Millennials were responsible for more than 28% of all retail vehicle sales, according to the J.D. Power 2015 New Auto Shopper Study, and by 2020 experts forecast they will account for more than 40% of purchases.[1] In 2017 Moody’s Analytics reported that young consumers, identified as those 34 and under, had the largest share of auto loan originations in the third quarter at 26 percent.

Millennials are interested in buying cars; however, research by ID Analytics, a leading provider of credit and fraud risk solutions, reveals they may have trouble obtaining financing due to lack of credit history.

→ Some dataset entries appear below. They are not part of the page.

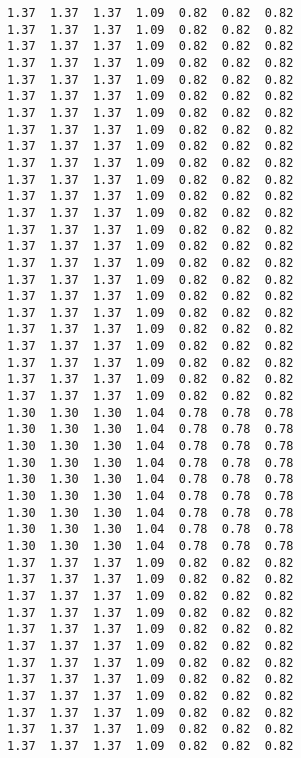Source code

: \begin{lstlisting}
1.37  1.37  1.37  1.09  0.82  0.82  0.82
1.37  1.37  1.37  1.09  0.82  0.82  0.82
1.37  1.37  1.37  1.09  0.82  0.82  0.82
1.37  1.37  1.37  1.09  0.82  0.82  0.82
1.37  1.37  1.37  1.09  0.82  0.82  0.82
1.37  1.37  1.37  1.09  0.82  0.82  0.82
1.37  1.37  1.37  1.09  0.82  0.82  0.82
1.37  1.37  1.37  1.09  0.82  0.82  0.82
1.37  1.37  1.37  1.09  0.82  0.82  0.82
1.37  1.37  1.37  1.09  0.82  0.82  0.82
1.37  1.37  1.37  1.09  0.82  0.82  0.82
1.37  1.37  1.37  1.09  0.82  0.82  0.82
1.37  1.37  1.37  1.09  0.82  0.82  0.82
1.37  1.37  1.37  1.09  0.82  0.82  0.82
1.37  1.37  1.37  1.09  0.82  0.82  0.82
1.37  1.37  1.37  1.09  0.82  0.82  0.82
1.37  1.37  1.37  1.09  0.82  0.82  0.82
1.37  1.37  1.37  1.09  0.82  0.82  0.82
1.37  1.37  1.37  1.09  0.82  0.82  0.82
1.37  1.37  1.37  1.09  0.82  0.82  0.82
1.37  1.37  1.37  1.09  0.82  0.82  0.82
1.37  1.37  1.37  1.09  0.82  0.82  0.82
1.37  1.37  1.37  1.09  0.82  0.82  0.82
1.37  1.37  1.37  1.09  0.82  0.82  0.82
1.30  1.30  1.30  1.04  0.78  0.78  0.78
1.30  1.30  1.30  1.04  0.78  0.78  0.78
1.30  1.30  1.30  1.04  0.78  0.78  0.78
1.30  1.30  1.30  1.04  0.78  0.78  0.78
1.30  1.30  1.30  1.04  0.78  0.78  0.78
1.30  1.30  1.30  1.04  0.78  0.78  0.78
1.30  1.30  1.30  1.04  0.78  0.78  0.78
1.30  1.30  1.30  1.04  0.78  0.78  0.78
1.30  1.30  1.30  1.04  0.78  0.78  0.78
1.37  1.37  1.37  1.09  0.82  0.82  0.82
1.37  1.37  1.37  1.09  0.82  0.82  0.82
1.37  1.37  1.37  1.09  0.82  0.82  0.82
1.37  1.37  1.37  1.09  0.82  0.82  0.82
1.37  1.37  1.37  1.09  0.82  0.82  0.82
1.37  1.37  1.37  1.09  0.82  0.82  0.82
1.37  1.37  1.37  1.09  0.82  0.82  0.82
1.37  1.37  1.37  1.09  0.82  0.82  0.82
1.37  1.37  1.37  1.09  0.82  0.82  0.82
1.37  1.37  1.37  1.09  0.82  0.82  0.82
1.37  1.37  1.37  1.09  0.82  0.82  0.82
1.37  1.37  1.37  1.09  0.82  0.82  0.82


\end{lstlisting}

ID Analytics found that while 39% of auto finance applications were from millennials, they have the lowest booking rates across all generations studied.

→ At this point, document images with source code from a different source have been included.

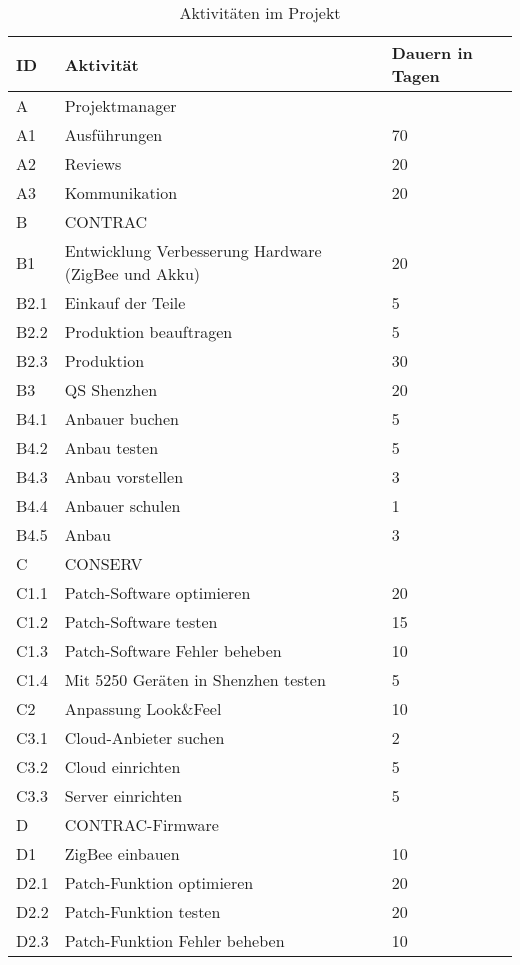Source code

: \begin{table}[H]
	\renewcommand{\arraystretch}{1.05}
	\begin{center}
		\begin{tabular}{l|l|l}
			\hline
			\textbf{ID} & \textbf{Aktivität} & \textbf{Dauern in Tagen}\\\hline
			A    & Projektmanager &  \\ \hline
			A1   & Ausführungen & 70 \\  \hline
			A2   & Reviews & 20 \\ \hline
			A3 & Kommunikation & 20 \\\hline
			B    & CONTRAC & \\ \hline
			B1   & Entwicklung Verbesserung Hardware (ZigBee und Akku) & 20\\ \hline
			B2.1 & Einkauf der Teile & 5\\\hline
			B2.2 & Produktion beauftragen & 5\\ \hline
			B2.3 & Produktion & 30\\ \hline
			B3 & QS Shenzhen & 20\\ \hline
			B4.1 & Anbauer buchen & 5\\ \hline
			B4.2 & Anbau testen &5\\ \hline
			B4.3 & Anbau vorstellen &3\\ \hline
			B4.4 & Anbauer schulen &1\\ \hline
			B4.5 & Anbau &3\\ \hline
			C    & CONSERV &\\ \hline
			C1.1 & Patch-Software optimieren & 20\\ \hline
			C1.2 & Patch-Software testen  & 15 \\ \hline
			C1.3 & Patch-Software Fehler beheben  & 10\\ \hline
			C1.4  & Mit 5250 Geräten in Shenzhen testen  & 5\\ \hline
			C2 & Anpassung Look\&Feel  & 10\\\hline
			C3.1 & Cloud-Anbieter suchen  & 2\\ \hline
			C3.2 & Cloud einrichten       & 5\\ \hline
			C3.3 & Server einrichten      & 5\\ \hline
			D    & CONTRAC-Firmware      & \\ \hline
			D1   & ZigBee einbauen       & 10 \\ \hline
			D2.1 & Patch-Funktion optimieren & 20 \\ \hline
			D2.2 & Patch-Funktion testen & 20 \\ \hline
			D2.3 & Patch-Funktion Fehler beheben  & 10 \\
		\end{tabular}
		\caption{Aktivitäten im Projekt}
	\end{center}
\end{table}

The majority of the thin-file population from the auto finance industry is made up of millennials according to the ID Analytics research study, which is confirmed by a 2015 Consumer Financial Protection Bureau white paper on “credit invisibles.”[2]

Meanwhile, the Federal Reserve Bank of New York reports U.S. car loan delinquencies as the highest in eight years, growing to $23.27 billion in 2017,[3] which has caused some auto lenders to tighten their lending standards.[4] If lenders can’t see the entire picture when it comes to millennials and credit, they could be missing out on valuable customers with tremendous buying power. For example, Accenture reports that millennials spend approximately $600 billion on retail purchases annually and predicts that amount will increase to more than $1.4 trillion annually as soon as 2020.[5]

Here’s why millennials deserve a second look. In other industries, we’ve observed millennials outperforming their counterparts from different generations who represent the same risk according to traditional credit data.

How can an auto lender understand the real risk of a thin-file consumer? By factoring in additional insight and information from alternative data for a more comprehensive assessment. To learn more about millennial credit activity, read ID Analytics’ white paper Millennials: High Risk or Untapped Opportunity.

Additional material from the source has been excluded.